DIRECTIONS FOR THIS TASK »
A word-for-word copy of the entries below is required.

[Stored data]
■ ■ ■ ■ ■
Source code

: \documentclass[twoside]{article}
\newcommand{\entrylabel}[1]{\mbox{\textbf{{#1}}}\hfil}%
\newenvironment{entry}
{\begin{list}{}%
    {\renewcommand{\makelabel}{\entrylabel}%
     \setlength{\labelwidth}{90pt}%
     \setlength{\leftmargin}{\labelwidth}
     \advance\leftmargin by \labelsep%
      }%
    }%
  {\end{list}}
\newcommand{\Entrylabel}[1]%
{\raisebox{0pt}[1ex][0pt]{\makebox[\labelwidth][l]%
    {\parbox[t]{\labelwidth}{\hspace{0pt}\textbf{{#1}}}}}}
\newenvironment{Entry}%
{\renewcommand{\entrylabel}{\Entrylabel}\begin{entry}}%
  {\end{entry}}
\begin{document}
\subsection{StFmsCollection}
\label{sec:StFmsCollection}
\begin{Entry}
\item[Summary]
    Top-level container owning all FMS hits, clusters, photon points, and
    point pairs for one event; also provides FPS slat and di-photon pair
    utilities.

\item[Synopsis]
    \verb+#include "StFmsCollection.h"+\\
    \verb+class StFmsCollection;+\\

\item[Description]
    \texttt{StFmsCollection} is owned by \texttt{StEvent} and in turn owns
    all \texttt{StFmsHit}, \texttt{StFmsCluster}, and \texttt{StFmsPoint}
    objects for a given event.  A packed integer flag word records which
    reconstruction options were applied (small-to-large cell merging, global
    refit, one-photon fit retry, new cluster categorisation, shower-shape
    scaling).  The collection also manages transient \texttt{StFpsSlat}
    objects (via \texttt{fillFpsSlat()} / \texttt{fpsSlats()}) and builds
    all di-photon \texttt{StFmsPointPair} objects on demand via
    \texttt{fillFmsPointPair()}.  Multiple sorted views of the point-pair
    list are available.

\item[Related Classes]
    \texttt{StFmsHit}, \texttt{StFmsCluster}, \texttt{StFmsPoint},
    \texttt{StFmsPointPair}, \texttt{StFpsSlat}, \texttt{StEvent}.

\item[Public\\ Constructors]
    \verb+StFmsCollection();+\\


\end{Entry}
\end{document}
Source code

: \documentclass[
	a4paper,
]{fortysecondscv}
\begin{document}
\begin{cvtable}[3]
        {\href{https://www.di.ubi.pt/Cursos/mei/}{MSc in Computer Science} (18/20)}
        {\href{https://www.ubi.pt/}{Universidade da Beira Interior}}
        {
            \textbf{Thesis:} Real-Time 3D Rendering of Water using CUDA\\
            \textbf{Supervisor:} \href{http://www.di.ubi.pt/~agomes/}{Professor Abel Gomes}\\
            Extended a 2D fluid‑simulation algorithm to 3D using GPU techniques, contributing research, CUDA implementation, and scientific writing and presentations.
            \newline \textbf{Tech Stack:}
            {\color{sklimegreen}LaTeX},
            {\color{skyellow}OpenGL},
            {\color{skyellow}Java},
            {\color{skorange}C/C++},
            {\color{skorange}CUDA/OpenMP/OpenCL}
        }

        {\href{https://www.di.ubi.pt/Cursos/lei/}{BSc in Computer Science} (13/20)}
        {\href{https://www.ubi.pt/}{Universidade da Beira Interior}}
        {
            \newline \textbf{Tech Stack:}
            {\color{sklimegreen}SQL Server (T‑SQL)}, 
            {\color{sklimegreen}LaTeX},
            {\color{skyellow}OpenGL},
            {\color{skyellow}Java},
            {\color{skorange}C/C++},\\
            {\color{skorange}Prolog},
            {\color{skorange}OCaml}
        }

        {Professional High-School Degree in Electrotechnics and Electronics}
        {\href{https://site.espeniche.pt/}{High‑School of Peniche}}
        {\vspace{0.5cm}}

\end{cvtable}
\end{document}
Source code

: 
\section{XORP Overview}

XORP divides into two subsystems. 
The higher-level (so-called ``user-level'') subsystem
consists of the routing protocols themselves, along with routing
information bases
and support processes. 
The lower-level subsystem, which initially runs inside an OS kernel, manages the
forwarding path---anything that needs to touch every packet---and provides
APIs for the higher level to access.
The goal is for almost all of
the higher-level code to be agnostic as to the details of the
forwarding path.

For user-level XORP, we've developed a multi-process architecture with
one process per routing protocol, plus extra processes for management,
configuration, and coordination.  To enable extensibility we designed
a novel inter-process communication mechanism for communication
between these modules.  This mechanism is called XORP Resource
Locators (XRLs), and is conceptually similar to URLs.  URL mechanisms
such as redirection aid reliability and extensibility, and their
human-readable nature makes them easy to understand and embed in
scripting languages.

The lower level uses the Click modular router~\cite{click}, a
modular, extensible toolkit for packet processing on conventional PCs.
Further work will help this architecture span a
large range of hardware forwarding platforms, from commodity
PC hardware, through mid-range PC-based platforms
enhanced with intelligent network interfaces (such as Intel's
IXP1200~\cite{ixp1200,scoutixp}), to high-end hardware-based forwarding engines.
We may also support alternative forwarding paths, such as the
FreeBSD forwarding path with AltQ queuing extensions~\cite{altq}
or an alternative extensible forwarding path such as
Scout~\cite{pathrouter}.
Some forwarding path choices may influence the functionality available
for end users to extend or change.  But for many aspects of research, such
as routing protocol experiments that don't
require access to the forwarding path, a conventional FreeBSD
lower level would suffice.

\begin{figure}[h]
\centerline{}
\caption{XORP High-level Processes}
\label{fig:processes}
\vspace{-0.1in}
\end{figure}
■ ■ ■ ■ ■
WRITTEN SOLUTION »
Source code

: \documentclass[twoside]{article}
\newcommand{\entrylabel}[1]{\mbox{\textbf{{#1}}}\hfil}%
\newenvironment{entry}
{\begin{list}{}%
    {\renewcommand{\makelabel}{\entrylabel}%
     \setlength{\labelwidth}{90pt}%
     \setlength{\leftmargin}{\labelwidth}
     \advance\leftmargin by \labelsep%
      }%
    }%
  {\end{list}}
\newcommand{\Entrylabel}[1]%
{\raisebox{0pt}[1ex][0pt]{\makebox[\labelwidth][l]%
    {\parbox[t]{\labelwidth}{\hspace{0pt}\textbf{{#1}}}}}}
\newenvironment{Entry}%
{\renewcommand{\entrylabel}{\Entrylabel}\begin{entry}}%
  {\end{entry}}
\begin{document}
\subsection{StFmsCollection}
\label{sec:StFmsCollection}
\begin{Entry}
\item[Summary]
    Top-level container owning all FMS hits, clusters, photon points, and
    point pairs for one event; also provides FPS slat and di-photon pair
    utilities.

\item[Synopsis]
    \verb+#include "StFmsCollection.h"+\\
    \verb+class StFmsCollection;+\\

\item[Description]
    \texttt{StFmsCollection} is owned by \texttt{StEvent} and in turn owns
    all \texttt{StFmsHit}, \texttt{StFmsCluster}, and \texttt{StFmsPoint}
    objects for a given event.  A packed integer flag word records which
    reconstruction options were applied (small-to-large cell merging, global
    refit, one-photon fit retry, new cluster categorisation, shower-shape
    scaling).  The collection also manages transient \texttt{StFpsSlat}
    objects (via \texttt{fillFpsSlat()} / \texttt{fpsSlats()}) and builds
    all di-photon \texttt{StFmsPointPair} objects on demand via
    \texttt{fillFmsPointPair()}.  Multiple sorted views of the point-pair
    list are available.

\item[Related Classes]
    \texttt{StFmsHit}, \texttt{StFmsCluster}, \texttt{StFmsPoint},
    \texttt{StFmsPointPair}, \texttt{StFpsSlat}, \texttt{StEvent}.

\item[Public\\ Constructors]
    \verb+StFmsCollection();+\\


\end{Entry}
\end{document}
Source code

: \documentclass[
	a4paper,
]{fortysecondscv}
\begin{document}
\begin{cvtable}[3]
        {\href{https://www.di.ubi.pt/Cursos/mei/}{MSc in Computer Science} (18/20)}
        {\href{https://www.ubi.pt/}{Universidade da Beira Interior}}
        {
            \textbf{Thesis:} Real-Time 3D Rendering of Water using CUDA\\
            \textbf{Supervisor:} \href{http://www.di.ubi.pt/~agomes/}{Professor Abel Gomes}\\
            Extended a 2D fluid‑simulation algorithm to 3D using GPU techniques, contributing research, CUDA implementation, and scientific writing and presentations.
            \newline \textbf{Tech Stack:}
            {\color{sklimegreen}LaTeX},
            {\color{skyellow}OpenGL},
            {\color{skyellow}Java},
            {\color{skorange}C/C++},
            {\color{skorange}CUDA/OpenMP/OpenCL}
        }

        {\href{https://www.di.ubi.pt/Cursos/lei/}{BSc in Computer Science} (13/20)}
        {\href{https://www.ubi.pt/}{Universidade da Beira Interior}}
        {
            \newline \textbf{Tech Stack:}
            {\color{sklimegreen}SQL Server (T‑SQL)}, 
            {\color{sklimegreen}LaTeX},
            {\color{skyellow}OpenGL},
            {\color{skyellow}Java},
            {\color{skorange}C/C++},\\
            {\color{skorange}Prolog},
            {\color{skorange}OCaml}
        }

        {Professional High-School Degree in Electrotechnics and Electronics}
        {\href{https://site.espeniche.pt/}{High‑School of Peniche}}
        {\vspace{0.5cm}}

\end{cvtable}
\end{document}
Source code

: 
\section{XORP Overview}

XORP divides into two subsystems. 
The higher-level (so-called ``user-level'') subsystem
consists of the routing protocols themselves, along with routing
information bases
and support processes. 
The lower-level subsystem, which initially runs inside an OS kernel, manages the
forwarding path---anything that needs to touch every packet---and provides
APIs for the higher level to access.
The goal is for almost all of
the higher-level code to be agnostic as to the details of the
forwarding path.

For user-level XORP, we've developed a multi-process architecture with
one process per routing protocol, plus extra processes for management,
configuration, and coordination.  To enable extensibility we designed
a novel inter-process communication mechanism for communication
between these modules.  This mechanism is called XORP Resource
Locators (XRLs), and is conceptually similar to URLs.  URL mechanisms
such as redirection aid reliability and extensibility, and their
human-readable nature makes them easy to understand and embed in
scripting languages.

The lower level uses the Click modular router~\cite{click}, a
modular, extensible toolkit for packet processing on conventional PCs.
Further work will help this architecture span a
large range of hardware forwarding platforms, from commodity
PC hardware, through mid-range PC-based platforms
enhanced with intelligent network interfaces (such as Intel's
IXP1200~\cite{ixp1200,scoutixp}), to high-end hardware-based forwarding engines.
We may also support alternative forwarding paths, such as the
FreeBSD forwarding path with AltQ queuing extensions~\cite{altq}
or an alternative extensible forwarding path such as
Scout~\cite{pathrouter}.
Some forwarding path choices may influence the functionality available
for end users to extend or change.  But for many aspects of research, such
as routing protocol experiments that don't
require access to the forwarding path, a conventional FreeBSD
lower level would suffice.

\begin{figure}[h]
\centerline{}
\caption{XORP High-level Processes}
\label{fig:processes}
\vspace{-0.1in}
\end{figure}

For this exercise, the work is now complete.